▶ **EXTRACTED ENTRIES**
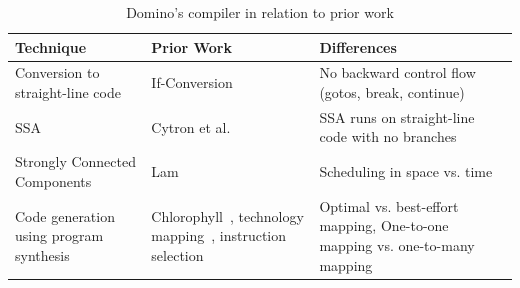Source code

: \begin{table}[!t]
  \centering
  \begin{small}
    \begin{tabular}{|p{}|p{}|p{}|}
  \hline
  Technique & Prior Work & Differences \\
  \hline
  Conversion to straight-line code & If-Conversion~\cite{if_conversion} & No backward control flow (gotos, break, continue) \\
  \hline
  SSA & Cytron et al.~\cite{ssa} & SSA runs on straight-line code with no branches \\
  \hline
  Strongly Connected Components & Lam~\cite{software_pipelining} & Scheduling in space vs. time \\
  \hline
  Code generation using program synthesis & Chlorophyll~\cite{chlorophyll}, technology mapping~\cite{micheli}, instruction selection~\cite{dragonbook} & Optimal vs. best-effort mapping, One-to-one mapping vs. one-to-many mapping \\
  \hline
  \end{tabular}
  \end{small}
  \caption{Domino's compiler in relation to prior work}
  \label{tab:prior_compiler}
\end{table}
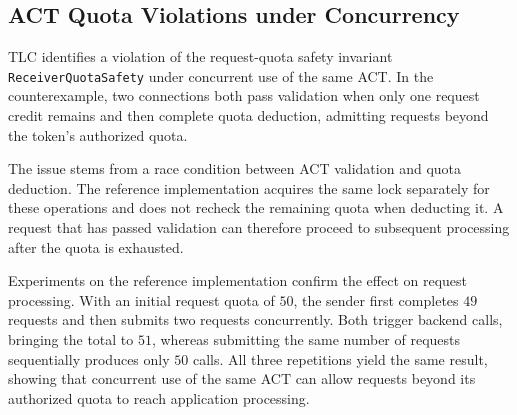 \subsection{ACT Quota Violations under Concurrency}
\label{subsec:act-concurrent-quota}

TLC identifies a violation of the request-quota safety invariant \texttt{ReceiverQuotaSafety} under concurrent use of the same ACT. In the counterexample, two connections both pass validation when only one request credit remains and then complete quota deduction, admitting requests beyond the token's authorized quota.

The issue stems from a race condition between ACT validation and quota deduction. The reference implementation acquires the same lock separately for these operations and does not recheck the remaining quota when deducting it. A request that has passed validation can therefore proceed to subsequent processing after the quota is exhausted.

Experiments on the reference implementation confirm the effect on request processing. With an initial request quota of $50$, the sender first completes $49$ requests and then submits two requests concurrently. Both trigger backend calls, bringing the total to $51$, whereas submitting the same number of requests sequentially produces only $50$ calls. All three repetitions yield the same result, showing that concurrent use of the same ACT can allow requests beyond its authorized quota to reach application processing.
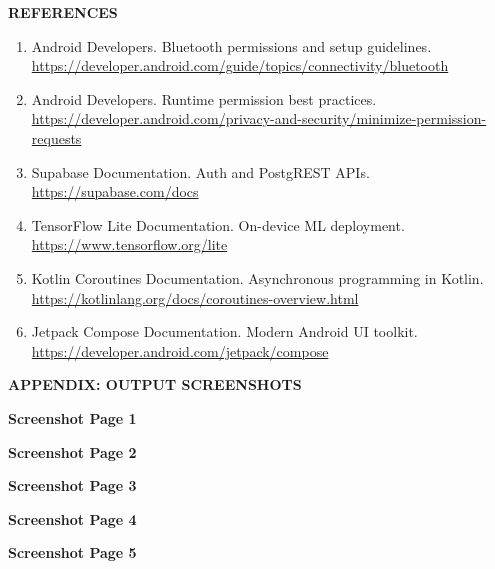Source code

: \documentclass[12pt,a4paper]{report}
\begin{document}
\clearpage
\begin{center}
{\Large \textbf{REFERENCES}}
\end{center}
\begin{enumerate}[leftmargin=1.2cm]
\item Android Developers. Bluetooth permissions and setup guidelines. \url{https://developer.android.com/guide/topics/connectivity/bluetooth}
\item Android Developers. Runtime permission best practices. \url{https://developer.android.com/privacy-and-security/minimize-permission-requests}
\item Supabase Documentation. Auth and PostgREST APIs. \url{https://supabase.com/docs}
\item TensorFlow Lite Documentation. On-device ML deployment. \url{https://www.tensorflow.org/lite}
\item Kotlin Coroutines Documentation. Asynchronous programming in Kotlin. \url{https://kotlinlang.org/docs/coroutines-overview.html}
\item Jetpack Compose Documentation. Modern Android UI toolkit. \url{https://developer.android.com/jetpack/compose}
\end{enumerate}

\clearpage
\appendix
\begin{center}
{\Large \textbf{APPENDIX: OUTPUT SCREENSHOTS}}
\end{center}

\clearpage \thispagestyle{plain} \null \vfill \begin{center}\textbf{Screenshot Page 1}\end{center}\vfill \clearpage
\clearpage \thispagestyle{plain} \null \vfill \begin{center}\textbf{Screenshot Page 2}\end{center}\vfill \clearpage
\clearpage \thispagestyle{plain} \null \vfill \begin{center}\textbf{Screenshot Page 3}\end{center}\vfill \clearpage
\clearpage \thispagestyle{plain} \null \vfill \begin{center}\textbf{Screenshot Page 4}\end{center}\vfill \clearpage
\clearpage \thispagestyle{plain} \null \vfill \begin{center}\textbf{Screenshot Page 5}\end{center}\vfill \clearpage
\end{document}
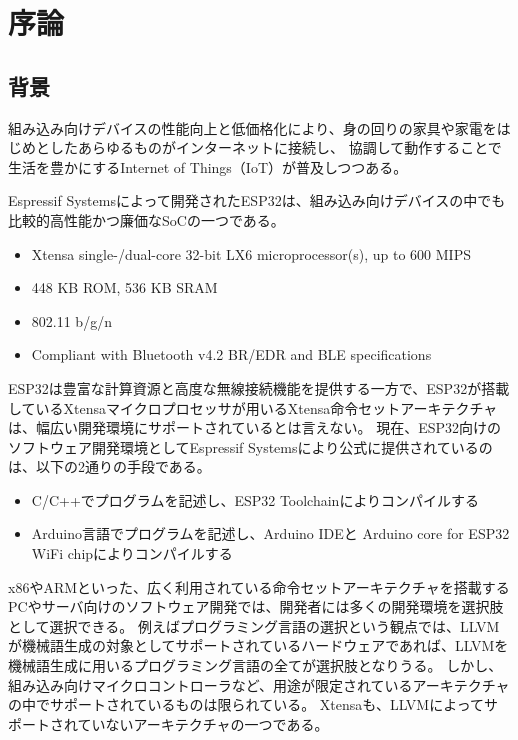 \chapter{序論}
\label{chap:introduction}

\section{背景}
\label{section:background}

組み込み向けデバイスの性能向上と低価格化により、身の回りの家具や家電をはじめとしたあらゆるものがインターネットに接続し、
協調して動作することで生活を豊かにするInternet of Things（IoT）が普及しつつある。

Espressif Systemsによって開発されたESP32\cite{esp32}は、組み込み向けデバイスの中でも比較的高性能かつ廉価なSoCの一つである。

\begin{itemize}
  \item Xtensa single-/dual-core 32-bit LX6 microprocessor(s), up to 600 MIPS
  \item 448 KB ROM, 536 KB SRAM
  \item 802.11 b/g/n
  \item Compliant with Bluetooth v4.2 BR/EDR and BLE specifications
\end{itemize}

ESP32は豊富な計算資源と高度な無線接続機能を提供する一方で、ESP32が搭載しているXtensaマイクロプロセッサが用いるXtensa命令セットアーキテクチャ\cite{xtensa_isa}は、幅広い開発環境にサポートされているとは言えない。
現在、ESP32向けのソフトウェア開発環境としてEspressif Systemsにより公式に提供されているのは、以下の2通りの手段である\cite{esp_toolchain}。
\begin{itemize}
  \item C/C++でプログラムを記述し、ESP32 Toolchainによりコンパイルする
  \item Arduino言語でプログラムを記述し、Arduino IDEと
        Arduino core for ESP32 WiFi chipによりコンパイルする
\end{itemize}

x86やARMといった、広く利用されている命令セットアーキテクチャを搭載するPCやサーバ向けのソフトウェア開発では、開発者には多くの開発環境を選択肢として選択できる。
例えばプログラミング言語の選択という観点では、LLVMが機械語生成の対象としてサポートされているハードウェアであれば、LLVMを機械語生成に用いるプログラミング言語の全てが選択肢となりうる。
しかし、組み込み向けマイクロコントローラなど、用途が限定されているアーキテクチャの中でサポートされているものは限られている\cite{llvm_matrix}。
Xtensaも、LLVMによってサポートされていないアーキテクチャの一つである。

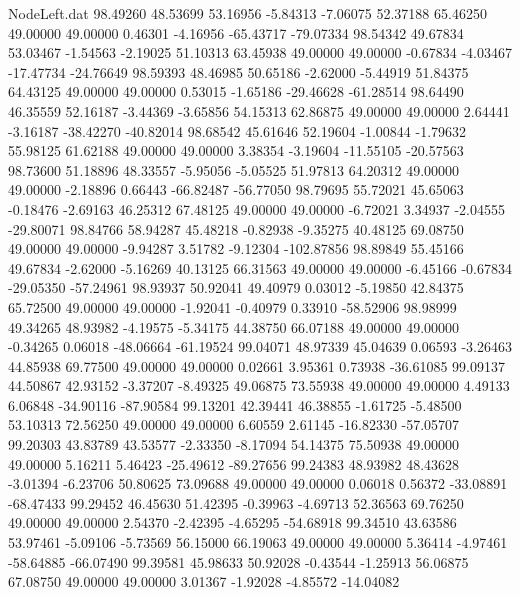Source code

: \begin{filecontents}{NodeLeft.dat}
  98.49260   48.53699   53.16956    -5.84313   -7.06075   52.37188   65.46250   49.00000   49.00000    0.46301   -4.16956  -65.43717  -79.07334
  98.54342   49.67834   53.03467    -1.54563   -2.19025   51.10313   63.45938   49.00000   49.00000   -0.67834   -4.03467  -17.47734  -24.76649
  98.59393   48.46985   50.65186    -2.62000   -5.44919   51.84375   64.43125   49.00000   49.00000    0.53015   -1.65186  -29.46628  -61.28514
  98.64490   46.35559   52.16187    -3.44369   -3.65856   54.15313   62.86875   49.00000   49.00000    2.64441   -3.16187  -38.42270  -40.82014
  98.68542   45.61646   52.19604    -1.00844   -1.79632   55.98125   61.62188   49.00000   49.00000    3.38354   -3.19604  -11.55105  -20.57563
  98.73600   51.18896   48.33557    -5.95056   -5.05525   51.97813   64.20312   49.00000   49.00000   -2.18896    0.66443  -66.82487  -56.77050
  98.79695   55.72021   45.65063    -0.18476   -2.69163   46.25312   67.48125   49.00000   49.00000   -6.72021    3.34937   -2.04555  -29.80071
  98.84766   58.94287   45.48218    -0.82938   -9.35275   40.48125   69.08750   49.00000   49.00000   -9.94287    3.51782   -9.12304 -102.87856
  98.89849   55.45166   49.67834    -2.62000   -5.16269   40.13125   66.31563   49.00000   49.00000   -6.45166   -0.67834  -29.05350  -57.24961
  98.93937   50.92041   49.40979     0.03012   -5.19850   42.84375   65.72500   49.00000   49.00000   -1.92041   -0.40979    0.33910  -58.52906
  98.98999   49.34265   48.93982    -4.19575   -5.34175   44.38750   66.07188   49.00000   49.00000   -0.34265    0.06018  -48.06664  -61.19524
  99.04071   48.97339   45.04639     0.06593   -3.26463   44.85938   69.77500   49.00000   49.00000    0.02661    3.95361    0.73938  -36.61085
  99.09137   44.50867   42.93152    -3.37207   -8.49325   49.06875   73.55938   49.00000   49.00000    4.49133    6.06848  -34.90116  -87.90584
  99.13201   42.39441   46.38855    -1.61725   -5.48500   53.10313   72.56250   49.00000   49.00000    6.60559    2.61145  -16.82330  -57.05707
  99.20303   43.83789   43.53577    -2.33350   -8.17094   54.14375   75.50938   49.00000   49.00000    5.16211    5.46423  -25.49612  -89.27656
  99.24383   48.93982   48.43628    -3.01394   -6.23706   50.80625   73.09688   49.00000   49.00000    0.06018    0.56372  -33.08891  -68.47433
  99.29452   46.45630   51.42395    -0.39963   -4.69713   52.36563   69.76250   49.00000   49.00000    2.54370   -2.42395   -4.65295  -54.68918
  99.34510   43.63586   53.97461    -5.09106   -5.73569   56.15000   66.19063   49.00000   49.00000    5.36414   -4.97461  -58.64885  -66.07490
  99.39581   45.98633   50.92028    -0.43544   -1.25913   56.06875   67.08750   49.00000   49.00000    3.01367   -1.92028   -4.85572  -14.04082

\end{filecontents}
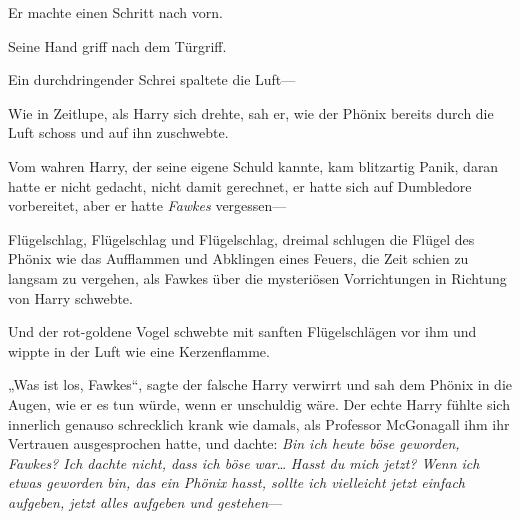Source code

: Er machte einen Schritt nach vorn.

Seine Hand griff nach dem Türgriff.

Ein durchdringender Schrei spaltete die Luft—

Wie in Zeitlupe, als Harry sich drehte, sah er, wie der Phönix bereits durch die Luft schoss und auf ihn zuschwebte.

Vom wahren Harry, der seine eigene Schuld kannte, kam blitzartig Panik, daran hatte er nicht gedacht, nicht damit gerechnet, er hatte sich auf Dumbledore vorbereitet, aber er hatte \emph{Fawkes} vergessen—

Flügelschlag, Flügelschlag und Flügelschlag, dreimal schlugen die Flügel des Phönix wie das Aufflammen und Abklingen eines Feuers, die Zeit schien zu langsam zu vergehen, als Fawkes über die mysteriösen Vorrichtungen in Richtung von Harry schwebte.

Und der rot-goldene Vogel schwebte mit sanften Flügelschlägen vor ihm und wippte in der Luft wie eine Kerzenflamme.

„Was ist los, Fawkes“, sagte der falsche Harry verwirrt und sah dem Phönix in die Augen, wie er es tun würde, wenn er unschuldig wäre. Der echte Harry fühlte sich innerlich genauso schrecklich krank wie damals, als Professor McGonagall ihm ihr Vertrauen ausgesprochen hatte, und dachte: \emph{Bin ich heute böse geworden, Fawkes? Ich dachte nicht, dass ich böse} \emph{war}… \emph{Hasst du mich jetzt? Wenn ich etwas geworden bin, das ein Phönix hasst, sollte ich vielleicht jetzt einfach aufgeben, jetzt alles aufgeben und gestehen}—

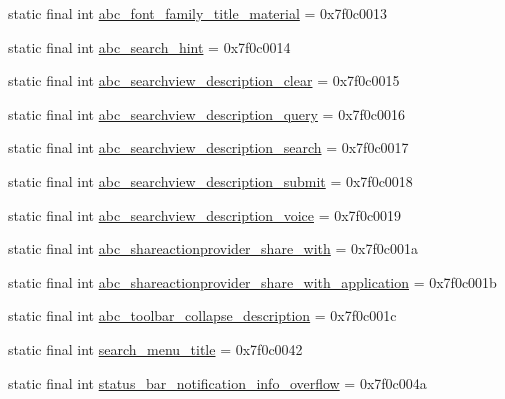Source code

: \begin{DoxyCompactItemize}
\item 
static final int \mbox{\hyperlink{classandroid_1_1support_1_1v7_1_1appcompat_1_1_r_1_1string_ada72478e4c0dd08d9a696a9e0b76c55f}{abc\+\_\+font\+\_\+family\+\_\+title\+\_\+material}} = 0x7f0c0013
\item 
static final int \mbox{\hyperlink{classandroid_1_1support_1_1v7_1_1appcompat_1_1_r_1_1string_a8a977c43ae9b6036b792a424d60ff3ed}{abc\+\_\+search\+\_\+hint}} = 0x7f0c0014
\item 
static final int \mbox{\hyperlink{classandroid_1_1support_1_1v7_1_1appcompat_1_1_r_1_1string_a458a8ba55dea450ed52e936d7fbb4312}{abc\+\_\+searchview\+\_\+description\+\_\+clear}} = 0x7f0c0015
\item 
static final int \mbox{\hyperlink{classandroid_1_1support_1_1v7_1_1appcompat_1_1_r_1_1string_a687a6a0f890080c34188b0570f1ad557}{abc\+\_\+searchview\+\_\+description\+\_\+query}} = 0x7f0c0016
\item 
static final int \mbox{\hyperlink{classandroid_1_1support_1_1v7_1_1appcompat_1_1_r_1_1string_adb0d54ee3eeb2609de19decfc0831c19}{abc\+\_\+searchview\+\_\+description\+\_\+search}} = 0x7f0c0017
\item 
static final int \mbox{\hyperlink{classandroid_1_1support_1_1v7_1_1appcompat_1_1_r_1_1string_ae42251191872922dcd3e42a02b86f36c}{abc\+\_\+searchview\+\_\+description\+\_\+submit}} = 0x7f0c0018
\item 
static final int \mbox{\hyperlink{classandroid_1_1support_1_1v7_1_1appcompat_1_1_r_1_1string_af44447786247cf4c993ba7d749a18d7b}{abc\+\_\+searchview\+\_\+description\+\_\+voice}} = 0x7f0c0019
\item 
static final int \mbox{\hyperlink{classandroid_1_1support_1_1v7_1_1appcompat_1_1_r_1_1string_ada3024d7f8a977c5a49a8cab63c26f27}{abc\+\_\+shareactionprovider\+\_\+share\+\_\+with}} = 0x7f0c001a
\item 
static final int \mbox{\hyperlink{classandroid_1_1support_1_1v7_1_1appcompat_1_1_r_1_1string_acd327651d6f2bbab98396d2967431584}{abc\+\_\+shareactionprovider\+\_\+share\+\_\+with\+\_\+application}} = 0x7f0c001b
\item 
static final int \mbox{\hyperlink{classandroid_1_1support_1_1v7_1_1appcompat_1_1_r_1_1string_a399ac8dfa9600f2c34e5d9f2d3e78edb}{abc\+\_\+toolbar\+\_\+collapse\+\_\+description}} = 0x7f0c001c
\item 
static final int \mbox{\hyperlink{classandroid_1_1support_1_1v7_1_1appcompat_1_1_r_1_1string_a9e8e9a30bc2353e3530f5991216399a4}{search\+\_\+menu\+\_\+title}} = 0x7f0c0042
\item 
static final int \mbox{\hyperlink{classandroid_1_1support_1_1v7_1_1appcompat_1_1_r_1_1string_a7cc8e172b664c63f22e7d64dab601204}{status\+\_\+bar\+\_\+notification\+\_\+info\+\_\+overflow}} = 0x7f0c004a
\end{DoxyCompactItemize}

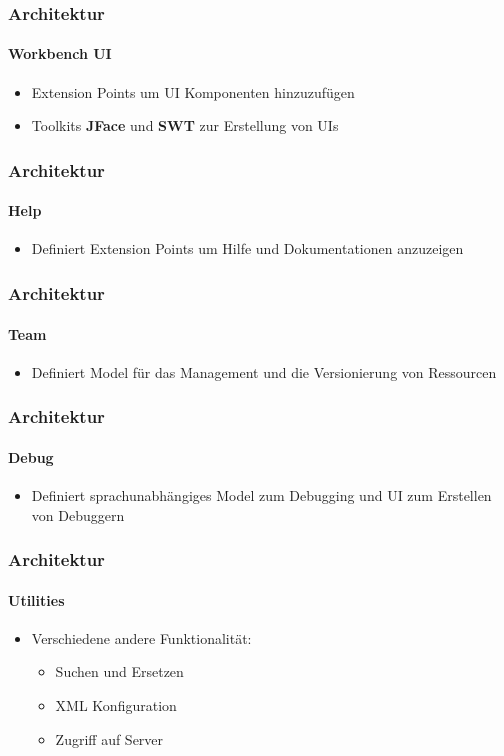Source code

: {\begin{frame}
  \frametitle{Architektur}
  \framesubtitle{Workbench UI}
  \begin{itemize}
    \item Extension Points um UI Komponenten hinzuzufügen
    \item Toolkits \textbf{JFace} und \textbf{SWT} zur Erstellung von UIs
  \end{itemize}
\end{frame}

\begin{frame}
  \frametitle{Architektur}
  \framesubtitle{Help}
  \begin{itemize}
    \item Definiert Extension Points um Hilfe und Dokumentationen anzuzeigen
  \end{itemize}
\end{frame}

\begin{frame}
  \frametitle{Architektur}
  \framesubtitle{Team}
  \begin{itemize}
    \item Definiert Model für das Management und die Versionierung von Ressourcen
  \end{itemize}
\end{frame}

\begin{frame}
  \frametitle{Architektur}
  \framesubtitle{Debug}
  \begin{itemize}
    \item Definiert sprachunabhängiges Model zum Debugging und UI zum Erstellen von Debuggern
  \end{itemize}
\end{frame}

\begin{frame}
  \frametitle{Architektur}
  \framesubtitle{Utilities}
  \begin{itemize}
    \item Verschiedene andere Funktionalität:
    \begin{itemize}
      \item Suchen und Ersetzen
      \item XML Konfiguration
      \item Zugriff auf Server
    \end{itemize}
  \end{itemize}
\end{frame}

}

▶ **EXERCISE DETAILS**
Gather all lines from the listing above in which "enumerate" occurs.

▶ **ANSWER TO THIS EXERCISE**
\begin{enumerate}[leftmargin=1.2cm]
\end{enumerate}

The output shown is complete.